TASK TO COMPLETE:
The entire listing, reproduced exactly and stripped of images, is the expected output.

═══ DATA RECORDS ═══

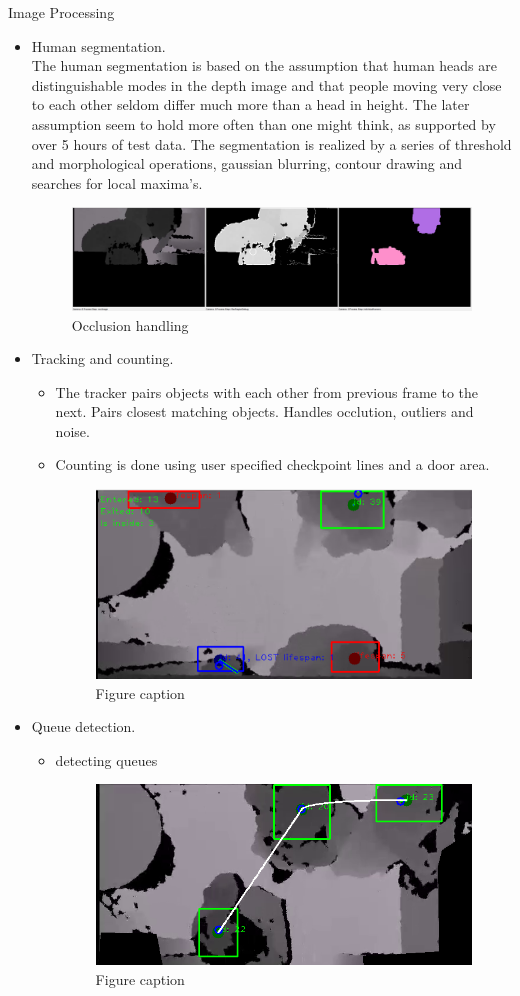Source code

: \documentclass[final,hyperref={pdfpagelabels=false}]{beamer}
\begin{document}
\begin{frame}[t]
\begin{columns}[t]
\begin{column}{.465\textwidth}
\begin{block}{Image Processing}
\begin{itemize}
\item Human segmentation.\\
The human segmentation is based on the assumption that human heads are distinguishable modes in the depth image and that people moving very close to each other seldom differ much more than a head in height. The later assumption seem to hold more often than one might think, as supported by over 5 hours of test data. The segmentation is realized by a series of threshold and morphological operations, gaussian blurring, contour drawing and searches for local maxima's. 
\begin{figure}
\includegraphics[width=1.0\linewidth]{KinectSegmentationIllustration_occlusionHandling_horizontal.png}
\caption{Occlusion handling}
\end{figure}

\item Tracking and counting.
\begin{itemize}
\item{The tracker pairs objects with each other from previous frame to the next. Pairs closest matching objects. Handles occlution, outliers and noise.}
\item{Counting is done using user specified checkpoint lines and a door area.}
\begin{figure}
\includegraphics[width=0.5\linewidth]{trackingExample.png}
\caption{Figure caption}
\end{figure}
\end{itemize}
\item Queue detection.
\begin{itemize}
\item{detecting queues}
\begin{figure}
\includegraphics[width=0.5\linewidth]{visibleQueue.png}
\caption{Figure caption}
\end{figure}
\end{itemize}
\end{itemize}


\end{block}
\end{column}
\end{columns}
\end{frame}
\end{document}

═══

RESPONSE BELOW:
Source code

: \documentclass[final,hyperref={pdfpagelabels=false}]{beamer}
\begin{document}
\begin{frame}[t]
\begin{columns}[t]
\begin{column}{.465\textwidth}
\begin{block}{Image Processing}
\begin{itemize}
\item Human segmentation.\\
The human segmentation is based on the assumption that human heads are distinguishable modes in the depth image and that people moving very close to each other seldom differ much more than a head in height. The later assumption seem to hold more often than one might think, as supported by over 5 hours of test data. The segmentation is realized by a series of threshold and morphological operations, gaussian blurring, contour drawing and searches for local maxima's. 
\begin{figure}
\includegraphics[width=1.0\linewidth]{KinectSegmentationIllustration_occlusionHandling_horizontal.png}
\caption{Occlusion handling}
\end{figure}

\item Tracking and counting.
\begin{itemize}
\item{The tracker pairs objects with each other from previous frame to the next. Pairs closest matching objects. Handles occlution, outliers and noise.}
\item{Counting is done using user specified checkpoint lines and a door area.}
\begin{figure}
\includegraphics[width=0.5\linewidth]{trackingExample.png}
\caption{Figure caption}
\end{figure}
\end{itemize}
\item Queue detection.
\begin{itemize}
\item{detecting queues}
\begin{figure}
\includegraphics[width=0.5\linewidth]{visibleQueue.png}
\caption{Figure caption}
\end{figure}
\end{itemize}
\end{itemize}


\end{block}
\end{column}
\end{columns}
\end{frame}
\end{document}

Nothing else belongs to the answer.